■ Task
Start at the top of the records and, please, print each line exactly through the line that contains "imperial fashion victim</i></caption>", leaving out all pictures.
════════════════════
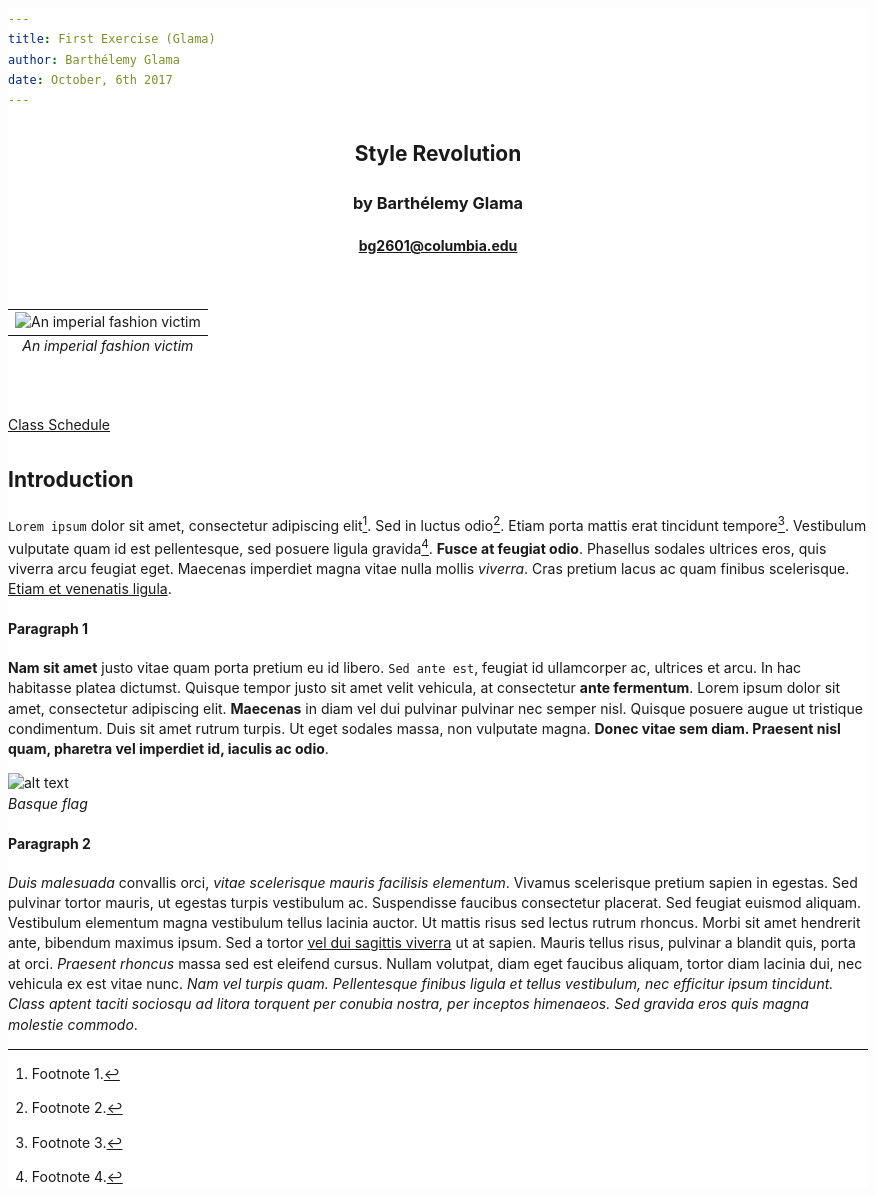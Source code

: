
 ```yaml
---
title: First Exercise (Glama)
author: Barthélemy Glama
date: October, 6th 2017
---
```


<center>
  <h2><b>Style Revolution</b></h2>
  <h3>by Barth&eacute;lemy Glama</h3>
  <h4><a href="mailto:bg2601@columbia.edu">bg2601@columbia.edu</a></h4>
</center>

<br>

<center><table class="image">
  <caption align="bottom"><i>An imperial fashion victim</i></caption>
<tr><td><img src="https://upload.wikimedia.org/wikipedia/commons/thumb/2/28/Ingres%2C_Napoleon_on_his_Imperial_throne.jpg/300px-Ingres%2C_Napoleon_on_his_Imperial_throne.jpg" alt="An imperial fashion victim"></td></tr>
</table></center>

<br>

[Class Schedule](https://stylerevolution.github.io/class-site/schedule/)

## Introduction

`Lorem ipsum` dolor sit amet, consectetur adipiscing elit[^1]. Sed in luctus odio[^2]. Etiam porta mattis erat tincidunt tempore[^3]. Vestibulum vulputate quam id est pellentesque, sed posuere ligula gravida[^4]. **Fusce at feugiat odio**. Phasellus sodales ultrices eros, quis viverra arcu feugiat eget. Maecenas imperdiet magna vitae nulla mollis *viverra*. Cras pretium lacus ac quam finibus scelerisque. [Etiam et venenatis ligula](http://www.moma.org/ "MoMA").

#### Paragraph 1

**Nam sit amet** justo vitae quam porta pretium eu id libero. `Sed ante est`, feugiat id ullamcorper ac, ultrices et arcu. In hac habitasse platea dictumst. Quisque tempor justo sit amet velit vehicula, at consectetur **ante fermentum**. Lorem ipsum dolor sit amet, consectetur adipiscing elit. **Maecenas** in diam vel dui pulvinar pulvinar nec semper nisl. Quisque posuere augue ut tristique condimentum. Duis sit amet rutrum turpis. Ut eget sodales massa, non vulputate magna. **Donec vitae sem diam. Praesent nisl quam, pharetra vel imperdiet id, iaculis ac odio**.

![alt text](https://upload.wikimedia.org/wikipedia/commons/thumb/2/2d/Flag_of_the_Basque_Country.svg/255px-Flag_of_the_Basque_Country.svg.png)  
_Basque flag_

#### Paragraph 2

*Duis malesuada* convallis orci, *vitae scelerisque mauris facilisis elementum*. Vivamus scelerisque pretium sapien in egestas. Sed pulvinar tortor mauris, ut egestas turpis vestibulum ac. Suspendisse faucibus consectetur placerat. Sed feugiat euismod aliquam. Vestibulum elementum magna vestibulum tellus lacinia auctor. Ut mattis risus sed lectus rutrum rhoncus. Morbi sit amet hendrerit ante, bibendum maximus ipsum. Sed a tortor [vel dui sagittis viverra](http://www.moma.org/) ut at sapien. Mauris tellus risus, pulvinar a blandit quis, porta at orci. *Praesent rhoncus* massa sed est eleifend cursus. Nullam volutpat, diam eget faucibus aliquam, tortor diam lacinia dui, nec vehicula ex est vitae nunc. *Nam vel turpis quam. Pellentesque finibus ligula et tellus vestibulum, nec efficitur ipsum tincidunt. Class aptent taciti sociosqu ad litora torquent per conubia nostra, per inceptos himenaeos. Sed gravida eros quis magna molestie commodo*.


[^1]: Footnote 1.  
[^2]: Footnote 2.  
[^3]: Footnote 3.  
[^4]: Footnote 4.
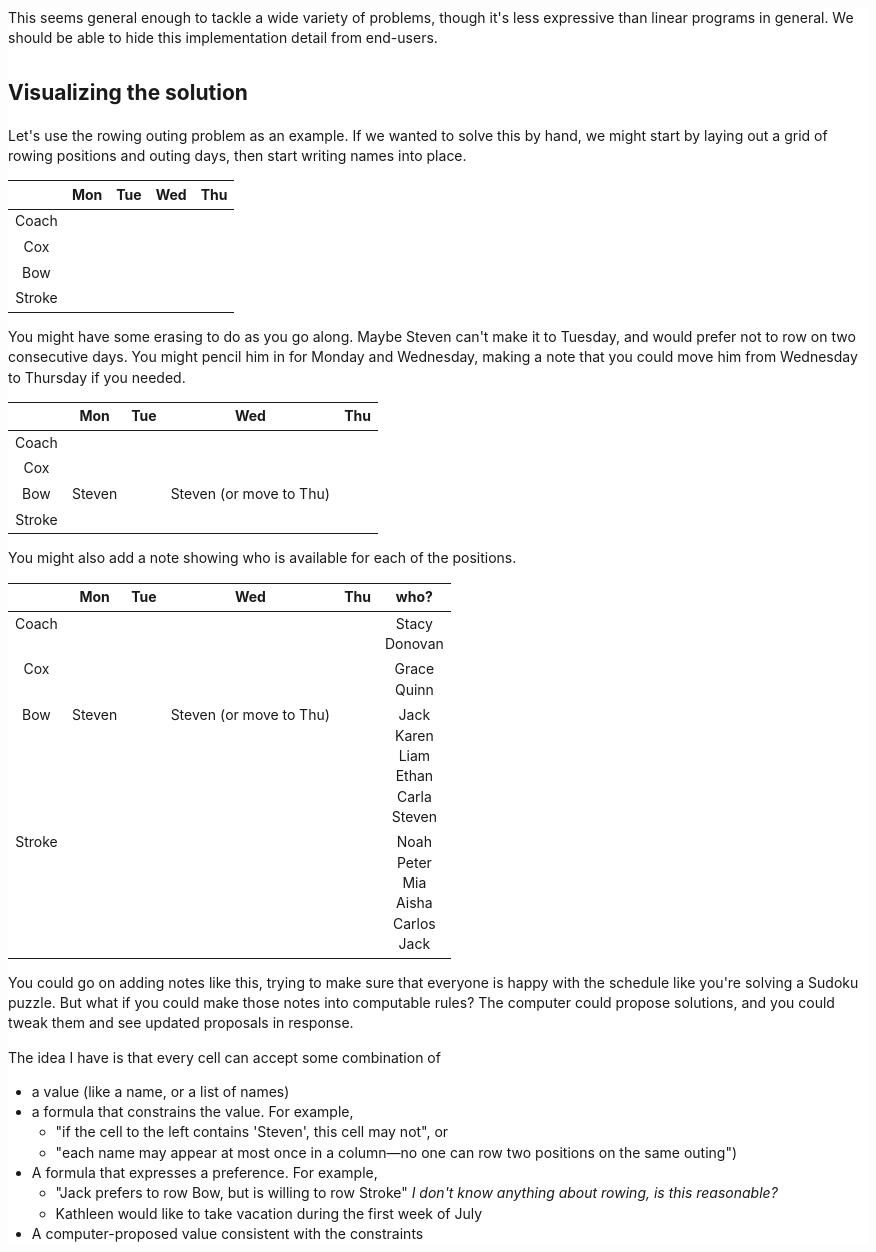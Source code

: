 This seems general enough to tackle a wide variety of problems, though it's less expressive than linear programs in general. We should be able to hide this implementation detail from end-users.

## Visualizing the solution

Let's use the rowing outing problem as an example. If we wanted to solve this by hand, we might start by laying out a grid of rowing positions and outing days, then start writing names into place.

|        | Mon | Tue | Wed | Thu |
| :----: | :-: | :-: | :-: | :-: |
| Coach  |     |     |     |     |
|  Cox   |     |     |     |     |
|  Bow   |     |     |     |     |
| Stroke |     |     |     |     |

You might have some erasing to do as you go along. Maybe Steven can't make it to Tuesday, and would prefer not to row on two consecutive days. You might pencil him in for Monday and Wednesday, making a note that you could move him from Wednesday to Thursday if you needed.

|        |  Mon   | Tue |           Wed           | Thu |
| :----: | :----: | :-: | :---------------------: | :-: |
| Coach  |        |     |                         |     |
|  Cox   |        |     |                         |     |
|  Bow   | Steven |     | Steven (or move to Thu) |     |
| Stroke |        |     |                         |     |

You might also add a note showing who is available for each of the positions.

|        |  Mon   | Tue |           Wed           | Thu |                       who?                        |
| :----: | :----: | :-: | :---------------------: | :-: | :-----------------------------------------------: |
| Coach  |        |     |                         |     |                 Stacy<br>Donovan                  |
|  Cox   |        |     |                         |     |                  Grace<br>Quinn                   |
|  Bow   | Steven |     | Steven (or move to Thu) |     | Jack<br>Karen<br>Liam<br>Ethan<br>Carla<br>Steven |
| Stroke |        |     |                         |     |  Noah<br>Peter<br>Mia<br>Aisha<br>Carlos<br>Jack  |

You could go on adding notes like this, trying to make sure that everyone is happy with the schedule like you're solving a Sudoku puzzle. But what if you could make those notes into computable rules? The computer could propose solutions, and you could tweak them and see updated proposals in response.

The idea I have is that every cell can accept some combination of

- a value (like a name, or a list of names)
- a formula that constrains the value. For example,
  - "if the cell to the left contains 'Steven', this cell may not", or
  - "each name may appear at most once in a column—no one can row two positions on the same outing")
- A formula that expresses a preference. For example,
  - "Jack prefers to row Bow, but is willing to row Stroke" _I don't know anything about rowing, is this reasonable?_
  - Kathleen would like to take vacation during the first week of July
- A computer-proposed value consistent with the constraints
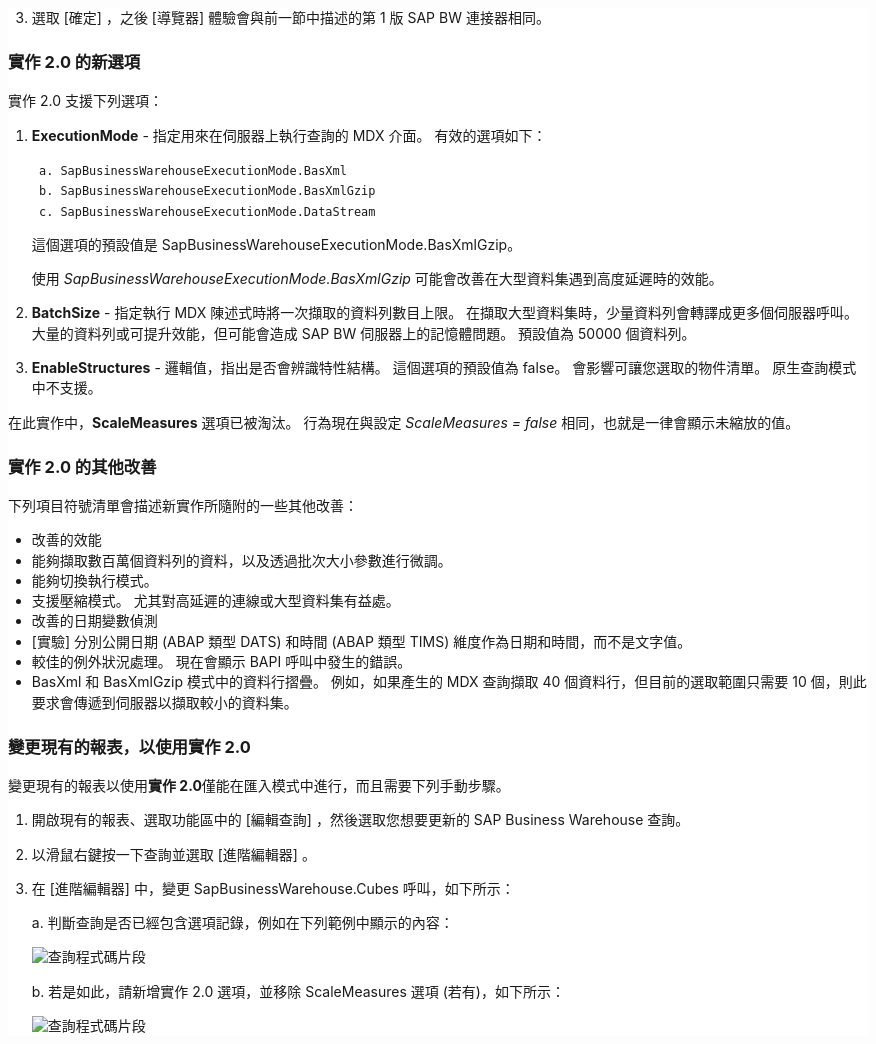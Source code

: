 3. 選取 [確定]  ，之後 [導覽器]  體驗會與前一節中描述的第 1 版 SAP BW 連接器相同。 

### <a name="new-options-for-implementation-20"></a>實作 2.0 的新選項 

實作 2.0 支援下列選項：

1. **ExecutionMode** - 指定用來在伺服器上執行查詢的 MDX 介面。 有效的選項如下：

        a. SapBusinessWarehouseExecutionMode.BasXml
        b. SapBusinessWarehouseExecutionMode.BasXmlGzip
        c. SapBusinessWarehouseExecutionMode.DataStream

    這個選項的預設值是 SapBusinessWarehouseExecutionMode.BasXmlGzip。

    使用 *SapBusinessWarehouseExecutionMode.BasXmlGzip* 可能會改善在大型資料集遇到高度延遲時的效能。

2. **BatchSize** - 指定執行 MDX 陳述式時將一次擷取的資料列數目上限。 在擷取大型資料集時，少量資料列會轉譯成更多個伺服器呼叫。 大量的資料列或可提升效能，但可能會造成 SAP BW 伺服器上的記憶體問題。 預設值為 50000 個資料列。

3. **EnableStructures** - 邏輯值，指出是否會辨識特性結構。 這個選項的預設值為 false。 會影響可讓您選取的物件清單。 原生查詢模式中不支援。

在此實作中，**ScaleMeasures** 選項已被淘汰。 行為現在與設定 *ScaleMeasures = false* 相同，也就是一律會顯示未縮放的值。

### <a name="additional-improvements-for-implementation-20"></a>實作 2.0 的其他改善 

下列項目符號清單會描述新實作所隨附的一些其他改善：

* 改善的效能
* 能夠擷取數百萬個資料列的資料，以及透過批次大小參數進行微調。
* 能夠切換執行模式。
* 支援壓縮模式。 尤其對高延遲的連線或大型資料集有益處。
* 改善的日期變數偵測
* [實驗] 分別公開日期 (ABAP 類型 DATS) 和時間 (ABAP 類型 TIMS) 維度作為日期和時間，而不是文字值。
* 較佳的例外狀況處理。 現在會顯示 BAPI 呼叫中發生的錯誤。
* BasXml 和 BasXmlGzip 模式中的資料行摺疊。 例如，如果產生的 MDX 查詢擷取 40 個資料行，但目前的選取範圍只需要 10 個，則此要求會傳遞到伺服器以擷取較小的資料集。


### <a name="changing-existing-reports-to-use-implementation-20"></a>變更現有的報表，以使用實作 2.0 

變更現有的報表以使用**實作 2.0**僅能在匯入模式中進行，而且需要下列手動步驟。

1. 開啟現有的報表、選取功能區中的 [編輯查詢]  ，然後選取您想要更新的 SAP Business Warehouse 查詢。

2. 以滑鼠右鍵按一下查詢並選取 [進階編輯器]  。

3. 在 [進階編輯器]  中，變更 SapBusinessWarehouse.Cubes 呼叫，如下所示： 

    a. 判斷查詢是否已經包含選項記錄，例如在下列範例中顯示的內容：

    ![查詢程式碼片段](media/desktop-sap-bw-connector/sap_bw_9.png)

    b. 若是如此，請新增實作 2.0 選項，並移除 ScaleMeasures 選項 (若有)，如下所示：

    ![查詢程式碼片段](media/desktop-sap-bw-connector/sap_bw_10.png)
════════════════════
■ Task result
Source code

:
 ```yaml
---
title: First Exercise (Glama)
author: Barthélemy Glama
date: October, 6th 2017
---
```


<center>
  <h2><b>Style Revolution</b></h2>
  <h3>by Barth&eacute;lemy Glama</h3>
  <h4><a href="mailto:bg2601@columbia.edu">bg2601@columbia.edu</a></h4>
</center>

<br>

<center><table class="image">
  <caption align="bottom"><i>An imperial fashion victim</i></caption>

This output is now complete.